Song dynasty jiaozi
In 1024 the Song dynasty's central government took over the issuance of paper currency from a private merchant guild in Sichuan and began printing the jiaozi — the first true state-issued banknote in recorded history. Earlier Tang flying money had been a private receipt for deposited copper. The jiaozi was different: the state itself promised redemption, the state itself controlled the supply, and the state itself bore the consequences when too many notes were printed. By the late 1100s, the supply had been over-issued and the jiaozi traded at roughly 10 percent of face. The pattern that began in Sichuan in 1024 has run, with regional variations, in every fiat currency since.

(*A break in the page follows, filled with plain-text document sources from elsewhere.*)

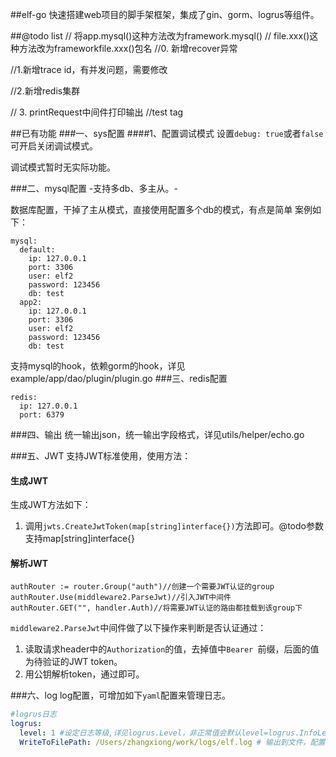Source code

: ##elf-go
快速搭建web项目的脚手架框架，集成了gin、gorm、logrus等组件。

##@todo list
// 将app.mysql()这种方法改为framework.mysql()
// file.xxx()这种方法改为frameworkfile.xxx()包名
//0. 新增recover异常

//1.新增trace id，有并发问题，需要修改

//2.新增redis集群

// 3. printRequest中间件打印输出
//test tag

##已有功能
###一、sys配置
####1、配置调试模式
设置`debug: true`或者`false`可开启关闭调试模式。

调试模式暂时无实际功能。

###二、mysql配置
-支持多db、多主从。-

数据库配置，干掉了主从模式，直接使用配置多个db的模式，有点是简单
案例如下：
```
mysql:
  default:
    ip: 127.0.0.1
    port: 3306
    user: elf2
    password: 123456
    db: test
  app2:
    ip: 127.0.0.1
    port: 3306
    user: elf2
    password: 123456
    db: test

```

支持mysql的hook，依赖gorm的hook，详见example/app/dao/plugin/plugin.go
###三、redis配置
```
redis:
  ip: 127.0.0.1
  port: 6379
```

###四、输出
统一输出json，统一输出字段格式，详见utils/helper/echo.go

###五、JWT
支持JWT标准使用，使用方法：

#### 生成JWT
生成JWT方法如下：
1. 调用`jwts.CreateJwtToken(map[string]interface{})`方法即可。@todo参数支持map[string]interface{}

#### 解析JWT
```golang
authRouter := router.Group("auth")//创建一个需要JWT认证的group
authRouter.Use(middleware2.ParseJwt)//引入JWT中间件
authRouter.GET("", handler.Auth)//将需要JWT认证的路由都挂载到该group下
```

`middleware2.ParseJwt`中间件做了以下操作来判断是否认证通过：
1. 读取请求header中的`Authorization`的值，去掉值中`Bearer `前缀，后面的值为待验证的JWT token。
2. 用公钥解析token，通过即可。

###六、log
log配置，可增加如下`yaml`配置来管理日志。
```yaml
#logrus日志
logrus:
  level: 1 #设定日志等级,详见logrus.Level，非正常值会默认level=logrus.InfoLevel
  WriteToFilePath: /Users/zhangxiong/work/logs/elf.log # 输出到文件，配置为空则不输出到文件
```
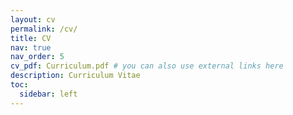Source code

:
 ```yaml
---
layout: cv
permalink: /cv/
title: CV
nav: true
nav_order: 5
cv_pdf: Curriculum.pdf # you can also use external links here
description: Curriculum Vitae
toc:
  sidebar: left
---
```

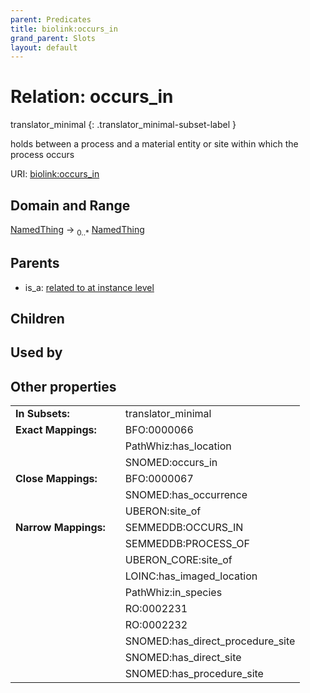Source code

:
 ```yaml
---
parent: Predicates
title: biolink:occurs_in
grand_parent: Slots
layout: default
---
```


# Relation: occurs_in

translator_minimal
{: .translator_minimal-subset-label }


holds between a process and a material entity or site within which the process occurs

URI: [biolink:occurs_in](https://w3id.org/biolink/vocab/occurs_in)

## Domain and Range

[NamedThing](NamedThing.md) ->  <sub>0..\*</sub> [NamedThing](NamedThing.md)

## Parents

 *  is_a: [related to at instance level](related_to_at_instance_level.md)

## Children


## Used by


## Other properties

|  |  |  |
| --- | --- | --- |
| **In Subsets:** | | translator_minimal |
| **Exact Mappings:** | | BFO:0000066 |
|  | | PathWhiz:has_location |
|  | | SNOMED:occurs_in |
| **Close Mappings:** | | BFO:0000067 |
|  | | SNOMED:has_occurrence |
|  | | UBERON:site_of |
| **Narrow Mappings:** | | SEMMEDDB:OCCURS_IN |
|  | | SEMMEDDB:PROCESS_OF |
|  | | UBERON_CORE:site_of |
|  | | LOINC:has_imaged_location |
|  | | PathWhiz:in_species |
|  | | RO:0002231 |
|  | | RO:0002232 |
|  | | SNOMED:has_direct_procedure_site |
|  | | SNOMED:has_direct_site |
|  | | SNOMED:has_procedure_site |

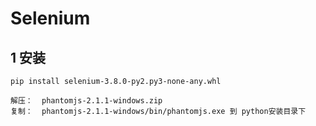 # Selenium
## 1 安装
```
pip install selenium-3.8.0-py2.py3-none-any.whl

解压：  phantomjs-2.1.1-windows.zip
复制：  phantomjs-2.1.1-windows/bin/phantomjs.exe 到 python安装目录下


```

```shell
```

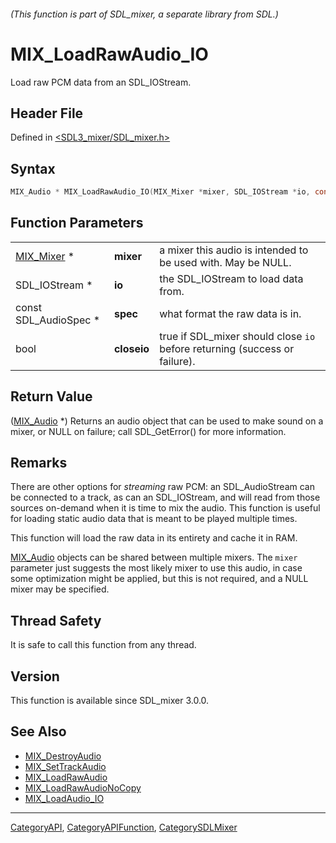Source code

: ###### (This function is part of SDL_mixer, a separate library from SDL.)
# MIX_LoadRawAudio_IO

Load raw PCM data from an SDL_IOStream.

## Header File

Defined in [<SDL3_mixer/SDL_mixer.h>](https://github.com/libsdl-org/SDL_mixer/blob/main/include/SDL3_mixer/SDL_mixer.h)

## Syntax

```c
MIX_Audio * MIX_LoadRawAudio_IO(MIX_Mixer *mixer, SDL_IOStream *io, const SDL_AudioSpec *spec, bool closeio);
```

## Function Parameters

|                          |             |                                                                            |
| ------------------------ | ----------- | -------------------------------------------------------------------------- |
| [MIX_Mixer](MIX_Mixer) * | **mixer**   | a mixer this audio is intended to be used with. May be NULL.               |
| SDL_IOStream *           | **io**      | the SDL_IOStream to load data from.                                        |
| const SDL_AudioSpec *    | **spec**    | what format the raw data is in.                                            |
| bool                     | **closeio** | true if SDL_mixer should close `io` before returning (success or failure). |

## Return Value

([MIX_Audio](MIX_Audio) *) Returns an audio object that can be used to make
sound on a mixer, or NULL on failure; call SDL_GetError() for more
information.

## Remarks

There are other options for _streaming_ raw PCM: an SDL_AudioStream can be
connected to a track, as can an SDL_IOStream, and will read from those
sources on-demand when it is time to mix the audio. This function is useful
for loading static audio data that is meant to be played multiple times.

This function will load the raw data in its entirety and cache it in RAM.

[MIX_Audio](MIX_Audio) objects can be shared between multiple mixers. The
`mixer` parameter just suggests the most likely mixer to use this audio, in
case some optimization might be applied, but this is not required, and a
NULL mixer may be specified.

## Thread Safety

It is safe to call this function from any thread.

## Version

This function is available since SDL_mixer 3.0.0.

## See Also

- [MIX_DestroyAudio](MIX_DestroyAudio)
- [MIX_SetTrackAudio](MIX_SetTrackAudio)
- [MIX_LoadRawAudio](MIX_LoadRawAudio)
- [MIX_LoadRawAudioNoCopy](MIX_LoadRawAudioNoCopy)
- [MIX_LoadAudio_IO](MIX_LoadAudio_IO)

----
[CategoryAPI](CategoryAPI), [CategoryAPIFunction](CategoryAPIFunction), [CategorySDLMixer](CategorySDLMixer)

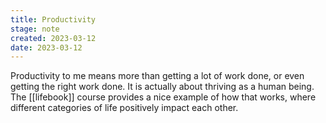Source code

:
 ```yaml
---
title: Productivity
stage: note
created: 2023-03-12
date: 2023-03-12
---
```


Productivity to me means more than getting a lot of work done, or even getting the right work done. It is actually about thriving as a human being. The [[lifebook]] course provides a nice example of how that works, where different categories of life positively impact each other. 


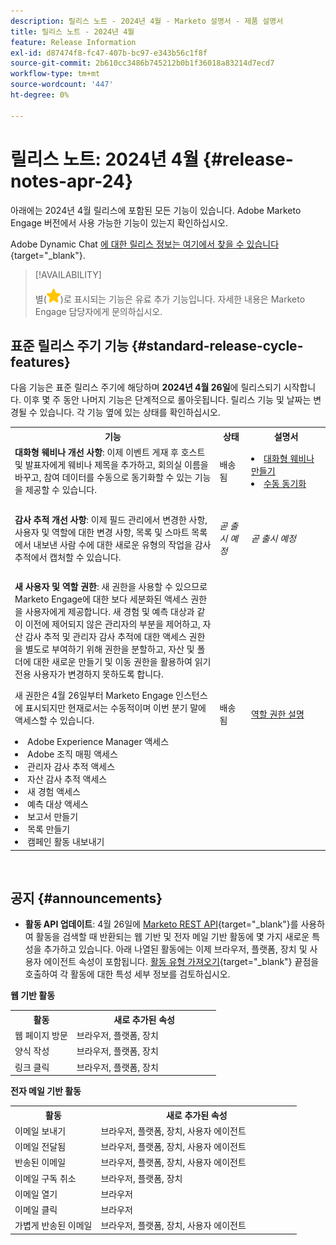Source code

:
 ```yaml
---
description: 릴리스 노트 - 2024년 4월 - Marketo 설명서 - 제품 설명서
title: 릴리스 노트 - 2024년 4월
feature: Release Information
exl-id: d87474f8-fc47-407b-bc97-e343b56c1f8f
source-git-commit: 2b610cc3486b745212b0b1f36018a83214d7ecd7
workflow-type: tm+mt
source-wordcount: '447'
ht-degree: 0%

---
```


# 릴리스 노트: 2024년 4월 {#release-notes-apr-24}

아래에는 2024년 4월 릴리스에 포함된 모든 기능이 있습니다. Adobe Marketo Engage 버전에서 사용 가능한 기능이 있는지 확인하십시오.

Adobe Dynamic Chat [에 대한 릴리스 정보는 여기에서 찾을 수 있습니다](/help/marketo/release-notes/dynamic-chat.md){target="_blank"}.

>[!AVAILABILITY]
>
>별(![별](assets/yellow-star.png))로 표시되는 기능은 유료 추가 기능입니다. 자세한 내용은 Marketo Engage 담당자에게 문의하십시오.

## 표준 릴리스 주기 기능 {#standard-release-cycle-features}

다음 기능은 표준 릴리스 주기에 해당하며 **2024년 4월 26일**&#x200B;에 릴리스되기 시작합니다. 이후 몇 주 동안 나머지 기능은 단계적으로 롤아웃됩니다. 릴리스 기능 및 날짜는 변경될 수 있습니다. 각 기능 옆에 있는 상태를 확인하십시오.

<table style="table-layout:auto"> 
 <tbody> 
  <tr> 
   <th style="width:65%">기능</th> 
   <th style="width:10%">상태</th>
   <th style="width:25%">설명서</th>
  </tr>
     <tr> 
   <td><strong>대화형 웨비나 개선 사항</strong>: 이제 이벤트 게재 후 호스트 및 발표자에게 웨비나 제목을 추가하고, 회의실 이름을 바꾸고, 참여 데이터를 수동으로 동기화할 수 있는 기능을 제공할 수 있습니다.</td> 
   <td>배송됨</td>
   <td><li><a href="/help/marketo/product-docs/demand-generation/events/interactive-webinars/create-an-interactive-webinar.md">대화형 웨비나 만들기</a></li>
   <li><a href="/help/marketo/product-docs/demand-generation/events/interactive-webinars/event-workflows.md#manual-sync">수동 동기화</a></li></td>
  </tr>
  <tr> 
   <td> </td> 
   <td> </td>
   <td> </td>
  </tr>
    <tr> 
   <td><strong>감사 추적 개선 사항</strong>: 
   이제 필드 관리에서 변경한 사항, 사용자 및 역할에 대한 변경 사항, 목록 및 스마트 목록에서 내보낸 사람 수에 대한 새로운 유형의 작업을 감사 추적에서 캡처할 수 있습니다.</td> 
   <td><i>곧 출시 예정</i></td>
   <td><i>곧 출시 예정</i></td>
  </tr>
  <tr> 
   <td> </td> 
   <td> </td>
   <td> </td>
  </tr>
    <tr> 
   <td><strong>새 사용자 및 역할 권한</strong>: 새 권한을 사용할 수 있으므로 Marketo Engage에 대한 보다 세분화된 액세스 권한을 사용자에게 제공합니다. 새 경험 및 예측 대상과 같이 이전에 제어되지 않은 관리자의 부분을 제어하고, 자산 감사 추적 및 관리자 감사 추적에 대한 액세스 권한을 별도로 부여하기 위해 권한을 분할하고, 자산 및 폴더에 대한 새로운 만들기 및 이동 권한을 활용하여 읽기 전용 사용자가 변경하지 못하도록 합니다. 
   <p>새 권한은 4월 26일부터 Marketo Engage 인스턴스에 표시되지만 현재로서는 수동적이며 이번 분기 말에 액세스할 수 있습니다.
   <li>Adobe Experience Manager 액세스</li>
   <li>Adobe 조직 매핑 액세스</li>
   <li>관리자 감사 추적 액세스</li>
   <li>자산 감사 추적 액세스</li>
   <li>새 경험 액세스</li>
   <li>예측 대상 액세스</li>
   <li>보고서 만들기</li>
   <li>목록 만들기</li>
   <li>캠페인 활동 내보내기</li>
   </td> 
   <td>배송됨</td>
   <td><a href="/help/marketo/product-docs/administration/users-and-roles/descriptions-of-role-permissions.md">역할 권한 설명</a></td>
  </tr>
 </tbody> 
</table>
<br/>

## 공지 {#announcements}

* **활동 API 업데이트**: 4월 26일에 [Marketo REST API](https://developer.adobe.com/marketo-apis/api/mapi/#tag/Activities){target="_blank"}를 사용하여 활동을 검색할 때 반환되는 웹 기반 및 전자 메일 기반 활동에 몇 가지 새로운 특성을 추가하고 있습니다. 아래 나열된 활동에는 이제 브라우저, 플랫폼, 장치 및 사용자 에이전트 속성이 포함됩니다. [활동 유형 가져오기](https://developer.adobe.com/marketo-apis/api/mapi/#tag/Activities/operation/getAllActivityTypesUsingGET){target="_blank"} 끝점을 호출하여 각 활동에 대한 특성 세부 정보를 검토하십시오.

**웹 기반 활동**

<table style="table-layout:auto"> 
 <tbody> 
  <tr> 
   <th style="width:30%">활동</th> 
   <th style="width:70%">새로 추가된 속성</th>
   </tr>
  <tr> 
   <td>웹 페이지 방문</td> 
   <td>브라우저, 플랫폼, 장치</td>
  </tr>
   <tr> 
   <td>양식 작성</td> 
   <td>브라우저, 플랫폼, 장치</td>
  </tr>
  <tr> 
   <td>링크 클릭</td> 
   <td>브라우저, 플랫폼, 장치</td>
  </tr>
 </tbody> 
</table>

**전자 메일 기반 활동**

<table style="table-layout:auto"> 
 <tbody> 
  <tr> 
   <th style="width:30%">활동</th> 
   <th style="width:70%">새로 추가된 속성</th>
  </tr>
   <tr> 
   <td>이메일 보내기</td> 
   <td>브라우저, 플랫폼, 장치, 사용자 에이전트</td>
  </tr>
   </tr>
  <tr> 
   <td>이메일 전달됨</td> 
   <td>브라우저, 플랫폼, 장치, 사용자 에이전트</td>
  </tr>
   <tr> 
   <td>반송된 이메일</td> 
   <td>브라우저, 플랫폼, 장치, 사용자 에이전트</td>
  </tr>
  <tr> 
   <td>이메일 구독 취소</td> 
   <td>브라우저, 플랫폼, 장치</td>
  </tr>
  <tr> 
   <td>이메일 열기</td> 
   <td>브라우저</td>
  </tr>
   <tr> 
   <td>이메일 클릭</td> 
   <td>브라우저</td>
  </tr>
  <tr> 
   <td>가볍게 반송된 이메일</td> 
   <td>브라우저, 플랫폼, 장치, 사용자 에이전트</td>
  </tr>
 </tbody> 
</table>
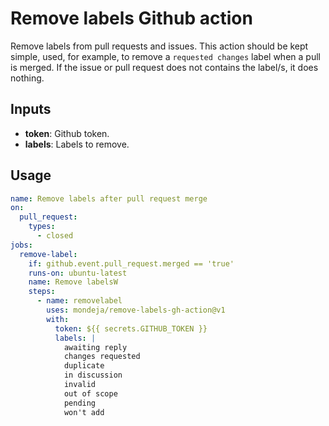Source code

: # Remove labels Github action

Remove labels from pull requests and issues. This action should be kept simple,
used, for example, to remove a `requested changes` label when a pull is merged.
If the issue or pull request does not contains the label/s, it does nothing.

## Inputs

- **token**: Github token.
- **labels**: Labels to remove.

## Usage

```yaml
name: Remove labels after pull request merge
on:
  pull_request:
    types:
      - closed
jobs:
  remove-label:
    if: github.event.pull_request.merged == 'true'
    runs-on: ubuntu-latest
    name: Remove labelsW
    steps:
      - name: removelabel
        uses: mondeja/remove-labels-gh-action@v1
        with:
          token: ${{ secrets.GITHUB_TOKEN }}
          labels: |
            awaiting reply
            changes requested
            duplicate
            in discussion
            invalid
            out of scope
            pending
            won't add
```
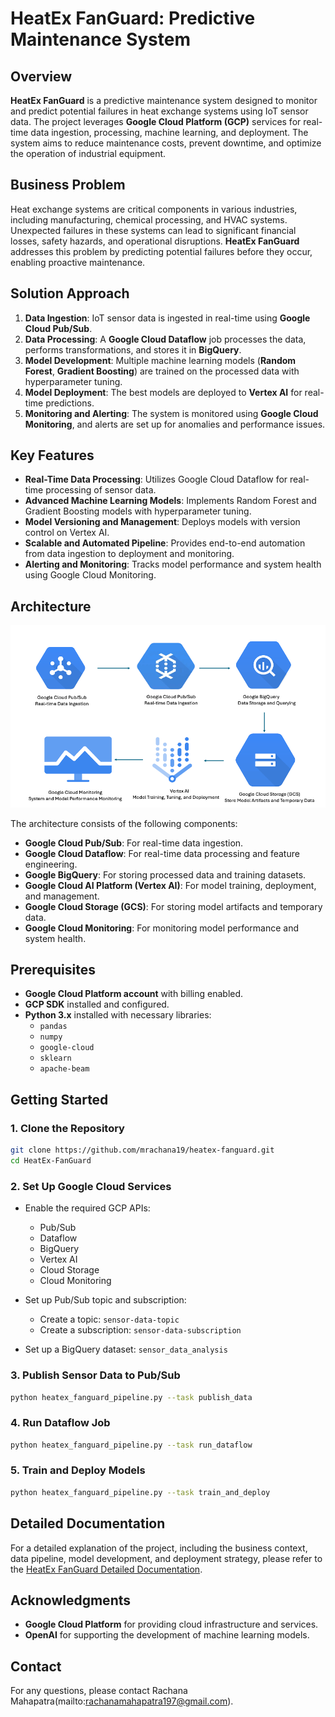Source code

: # HeatEx FanGuard: Predictive Maintenance System

## Overview

**HeatEx FanGuard** is a predictive maintenance system designed to monitor and predict potential failures in heat exchange systems using IoT sensor data. The project leverages **Google Cloud Platform (GCP)** services for real-time data ingestion, processing, machine learning, and deployment. The system aims to reduce maintenance costs, prevent downtime, and optimize the operation of industrial equipment.

## Business Problem

Heat exchange systems are critical components in various industries, including manufacturing, chemical processing, and HVAC systems. Unexpected failures in these systems can lead to significant financial losses, safety hazards, and operational disruptions. **HeatEx FanGuard** addresses this problem by predicting potential failures before they occur, enabling proactive maintenance.

## Solution Approach

1. **Data Ingestion**: IoT sensor data is ingested in real-time using **Google Cloud Pub/Sub**.
2. **Data Processing**: A **Google Cloud Dataflow** job processes the data, performs transformations, and stores it in **BigQuery**.
3. **Model Development**: Multiple machine learning models (**Random Forest**, **Gradient Boosting**) are trained on the processed data with hyperparameter tuning.
4. **Model Deployment**: The best models are deployed to **Vertex AI** for real-time predictions.
5. **Monitoring and Alerting**: The system is monitored using **Google Cloud Monitoring**, and alerts are set up for anomalies and performance issues.

## Key Features

- **Real-Time Data Processing**: Utilizes Google Cloud Dataflow for real-time processing of sensor data.
- **Advanced Machine Learning Models**: Implements Random Forest and Gradient Boosting models with hyperparameter tuning.
- **Model Versioning and Management**: Deploys models with version control on Vertex AI.
- **Scalable and Automated Pipeline**: Provides end-to-end automation from data ingestion to deployment and monitoring.
- **Alerting and Monitoring**: Tracks model performance and system health using Google Cloud Monitoring.

## Architecture

![Architecture Diagram](architecture_diagram.png)

The architecture consists of the following components:
- **Google Cloud Pub/Sub**: For real-time data ingestion.
- **Google Cloud Dataflow**: For real-time data processing and feature engineering.
- **Google BigQuery**: For storing processed data and training datasets.
- **Google Cloud AI Platform (Vertex AI)**: For model training, deployment, and management.
- **Google Cloud Storage (GCS)**: For storing model artifacts and temporary data.
- **Google Cloud Monitoring**: For monitoring model performance and system health.

## Prerequisites

- **Google Cloud Platform account** with billing enabled.
- **GCP SDK** installed and configured.
- **Python 3.x** installed with necessary libraries:
  - `pandas`
  - `numpy`
  - `google-cloud`
  - `sklearn`
  - `apache-beam`

## Getting Started

### 1. Clone the Repository

```bash
git clone https://github.com/mrachana19/heatex-fanguard.git
cd HeatEx-FanGuard
```

### 2. Set Up Google Cloud Services

- Enable the required GCP APIs:
  - Pub/Sub
  - Dataflow
  - BigQuery
  - Vertex AI
  - Cloud Storage
  - Cloud Monitoring

- Set up Pub/Sub topic and subscription:
  - Create a topic: `sensor-data-topic`
  - Create a subscription: `sensor-data-subscription`

- Set up a BigQuery dataset: `sensor_data_analysis`

### 3. Publish Sensor Data to Pub/Sub

```bash
python heatex_fanguard_pipeline.py --task publish_data
```

### 4. Run Dataflow Job

```bash
python heatex_fanguard_pipeline.py --task run_dataflow
```

### 5. Train and Deploy Models

```bash
python heatex_fanguard_pipeline.py --task train_and_deploy
```

## Detailed Documentation

For a detailed explanation of the project, including the business context, data pipeline, model development, and deployment strategy, please refer to the [HeatEx FanGuard Detailed Documentation](HeatEx_FanGuard_Detailed_Documentation.pdf).


## Acknowledgments

- **Google Cloud Platform** for providing cloud infrastructure and services.
- **OpenAI** for supporting the development of machine learning models.

## Contact

For any questions, please contact Rachana Mahapatra(mailto:rachanamahapatra197@gmail.com).


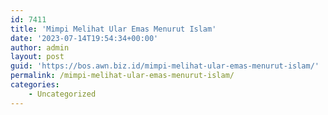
```yaml
---
id: 7411
title: 'Mimpi Melihat Ular Emas Menurut Islam'
date: '2023-07-14T19:54:34+00:00'
author: admin
layout: post
guid: 'https://bos.awn.biz.id/mimpi-melihat-ular-emas-menurut-islam/'
permalink: /mimpi-melihat-ular-emas-menurut-islam/
categories:
    - Uncategorized
---
```


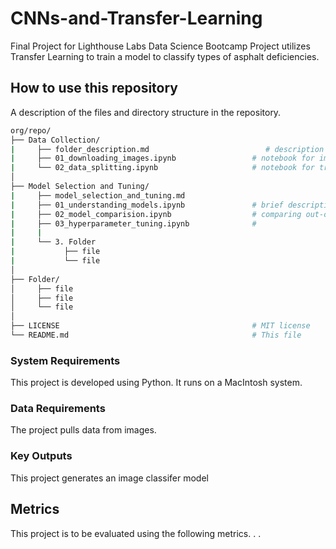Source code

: # CNNs-and-Transfer-Learning
Final Project for Lighthouse Labs Data Science Bootcamp
Project utilizes Transfer Learning to train a model to classify types of asphalt deficiencies. 

## How to use this repository

A description of the files and directory structure in the repository.
```bash
org/repo/
├── Data Collection/
|     ├── folder_description.md                          # description of folder contents
|     ├── 01_downloading_images.ipynb                 # notebook for image downloads
|     └── 02_data_splitting.ipynb                     # notebook for train/test/validation splits
│
├── Model Selection and Tuning/
|     ├── model_selection_and_tuning.md
|     ├── 01_understanding_models.ipynb               # brief description of out-of-box models to be looked at
|     ├── 02_model_comparision.ipynb                  # comparing out-of-box model performance
|     ├── 03_hyperparameter_tuning.ipynb              # 
|     |      
|     └── 3. Folder
|           ├── file
|           └── file
│
├── Folder/
│     ├── file
│     ├── file
│     └── file
│
├── LICENSE                                           # MIT license 
└── README.md                                         # This file
```

### System Requirements

This project is developed using Python.  It runs on a MacIntosh system.  

### Data Requirements

The project pulls data from images.

### Key Outputs

This project generates an image classifer model 

## Metrics

This project is to be evaluated using the following metrics. . .
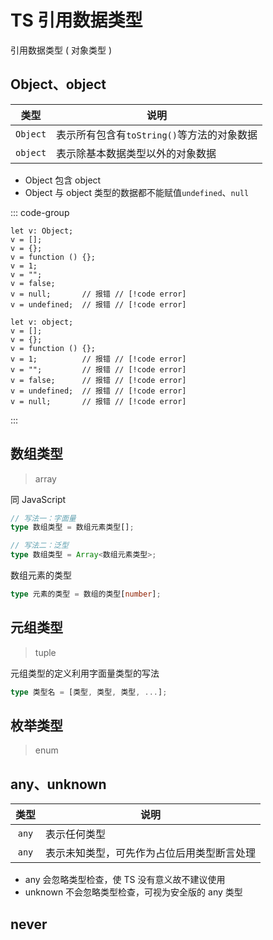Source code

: # TS 引用数据类型

引用数据类型 ( 对象类型 )

## Object、object

|   类型   | 说明                                       |
| :------: | ------------------------------------------ |
| `Object` | 表示所有包含有`toString()`等方法的对象数据 |
| `object` | 表示除基本数据类型以外的对象数据           |

- Object 包含 object
- Object 与 object 类型的数据都不能赋值`undefined`、`null`

::: code-group

```ts{0} [Object]
let v: Object;
v = [];
v = {};
v = function () {};
v = 1;
v = "";
v = false;
v = null;       // 报错 // [!code error]
v = undefined;  // 报错 // [!code error]
```

```ts{0} [object]
let v: object;
v = [];
v = {};
v = function () {};
v = 1;          // 报错 // [!code error]
v = "";         // 报错 // [!code error]
v = false;      // 报错 // [!code error]
v = undefined;  // 报错 // [!code error]
v = null;       // 报错 // [!code error]
```

:::

## 数组类型

> array

同 JavaScript

```ts
// 写法一：字面量
type 数组类型 = 数组元素类型[];

// 写法二：泛型
type 数组类型 = Array<数组元素类型>;
```

数组元素的类型

```ts
type 元素的类型 = 数组的类型[number];
```

## 元组类型

> tuple

元组类型的定义利用字面量类型的写法

```ts
type 类型名 = [类型, 类型, 类型, ...];
```

## 枚举类型

> enum

## any、unknown

| 类型  | 说明                                       |
| :---: | ------------------------------------------ |
| `any` | 表示任何类型                               |
| `any` | 表示未知类型，可先作为占位后用类型断言处理 |

- any 会忽略类型检查，使 TS 没有意义故不建议使用
- unknown 不会忽略类型检查，可视为安全版的 any 类型

## never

The Song state initially issued the jiaozi against a copper reserve, with a promised three-year expiration to force redemption. Within decades the expiration was waived and the reserve requirement was quietly relaxed. The Song would issue four successive paper currencies over the following 200 years, each replacing the previous one after over-issuance had destroyed its value. The Yuan dynasty inherited the practice and Marco Polo wrote about it. Europe took 600 years to copy it.
03 · Paper Money
Paper money is a piece of paper that says, on its face, that it can be exchanged for something else. That something else — usually metal — stays in a vault. The paper circulates, the metal doesn't. The entire economy becomes a bet on whether the issuer can still deliver the metal. For most of paper's history, they couldn't.